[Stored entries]
※
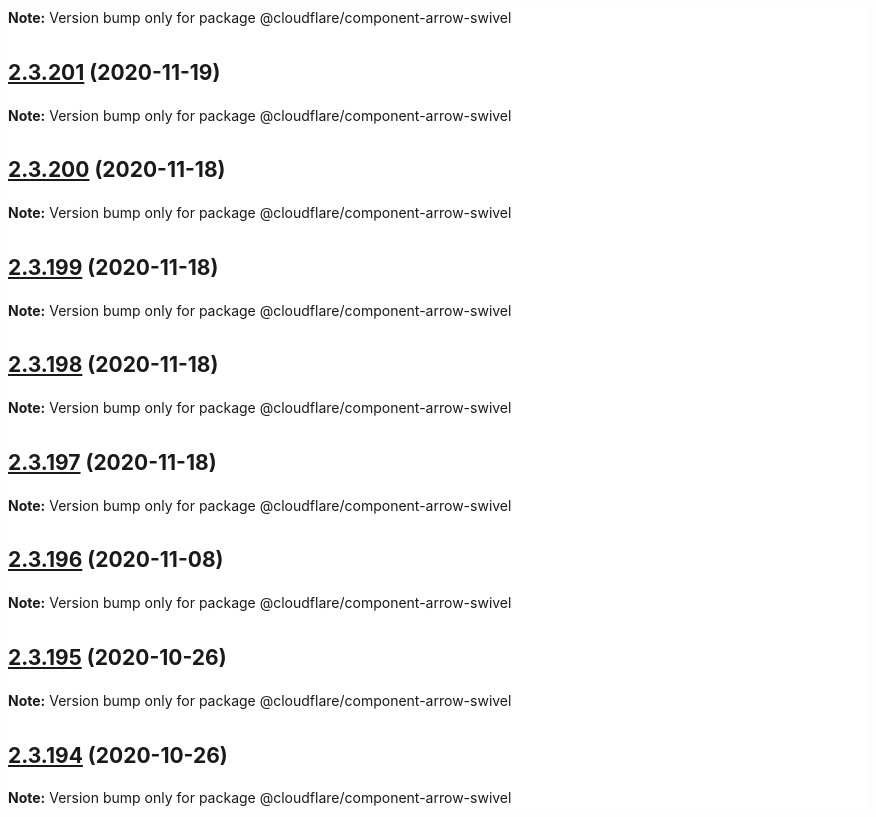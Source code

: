 **Note:** Version bump only for package @cloudflare/component-arrow-swivel

## [2.3.201](http://stash.cfops.it:7999/fe/stratus/compare/@cloudflare/component-arrow-swivel@2.3.200...@cloudflare/component-arrow-swivel@2.3.201) (2020-11-19)

**Note:** Version bump only for package @cloudflare/component-arrow-swivel

## [2.3.200](http://stash.cfops.it:7999/fe/stratus/compare/@cloudflare/component-arrow-swivel@2.3.199...@cloudflare/component-arrow-swivel@2.3.200) (2020-11-18)

**Note:** Version bump only for package @cloudflare/component-arrow-swivel

## [2.3.199](http://stash.cfops.it:7999/fe/stratus/compare/@cloudflare/component-arrow-swivel@2.3.198...@cloudflare/component-arrow-swivel@2.3.199) (2020-11-18)

**Note:** Version bump only for package @cloudflare/component-arrow-swivel

## [2.3.198](http://stash.cfops.it:7999/fe/stratus/compare/@cloudflare/component-arrow-swivel@2.3.197...@cloudflare/component-arrow-swivel@2.3.198) (2020-11-18)

**Note:** Version bump only for package @cloudflare/component-arrow-swivel

## [2.3.197](http://stash.cfops.it:7999/fe/stratus/compare/@cloudflare/component-arrow-swivel@2.3.196...@cloudflare/component-arrow-swivel@2.3.197) (2020-11-18)

**Note:** Version bump only for package @cloudflare/component-arrow-swivel

## [2.3.196](http://stash.cfops.it:7999/fe/stratus/compare/@cloudflare/component-arrow-swivel@2.3.195...@cloudflare/component-arrow-swivel@2.3.196) (2020-11-08)

**Note:** Version bump only for package @cloudflare/component-arrow-swivel

## [2.3.195](http://stash.cfops.it:7999/fe/stratus/compare/@cloudflare/component-arrow-swivel@2.3.194...@cloudflare/component-arrow-swivel@2.3.195) (2020-10-26)

**Note:** Version bump only for package @cloudflare/component-arrow-swivel

## [2.3.194](http://stash.cfops.it:7999/fe/stratus/compare/@cloudflare/component-arrow-swivel@2.3.193...@cloudflare/component-arrow-swivel@2.3.194) (2020-10-26)

**Note:** Version bump only for package @cloudflare/component-arrow-swivel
※
Which of the lines above contain "compare"? Return them all.

Answer to this exercise:
## [2.3.201](http://stash.cfops.it:7999/fe/stratus/compare/@cloudflare/component-arrow-swivel@2.3.200...@cloudflare/component-arrow-swivel@2.3.201) (2020-11-19)
## [2.3.200](http://stash.cfops.it:7999/fe/stratus/compare/@cloudflare/component-arrow-swivel@2.3.199...@cloudflare/component-arrow-swivel@2.3.200) (2020-11-18)
## [2.3.199](http://stash.cfops.it:7999/fe/stratus/compare/@cloudflare/component-arrow-swivel@2.3.198...@cloudflare/component-arrow-swivel@2.3.199) (2020-11-18)
## [2.3.198](http://stash.cfops.it:7999/fe/stratus/compare/@cloudflare/component-arrow-swivel@2.3.197...@cloudflare/component-arrow-swivel@2.3.198) (2020-11-18)
## [2.3.197](http://stash.cfops.it:7999/fe/stratus/compare/@cloudflare/component-arrow-swivel@2.3.196...@cloudflare/component-arrow-swivel@2.3.197) (2020-11-18)
## [2.3.196](http://stash.cfops.it:7999/fe/stratus/compare/@cloudflare/component-arrow-swivel@2.3.195...@cloudflare/component-arrow-swivel@2.3.196) (2020-11-08)
## [2.3.195](http://stash.cfops.it:7999/fe/stratus/compare/@cloudflare/component-arrow-swivel@2.3.194...@cloudflare/component-arrow-swivel@2.3.195) (2020-10-26)
## [2.3.194](http://stash.cfops.it:7999/fe/stratus/compare/@cloudflare/component-arrow-swivel@2.3.193...@cloudflare/component-arrow-swivel@2.3.194) (2020-10-26)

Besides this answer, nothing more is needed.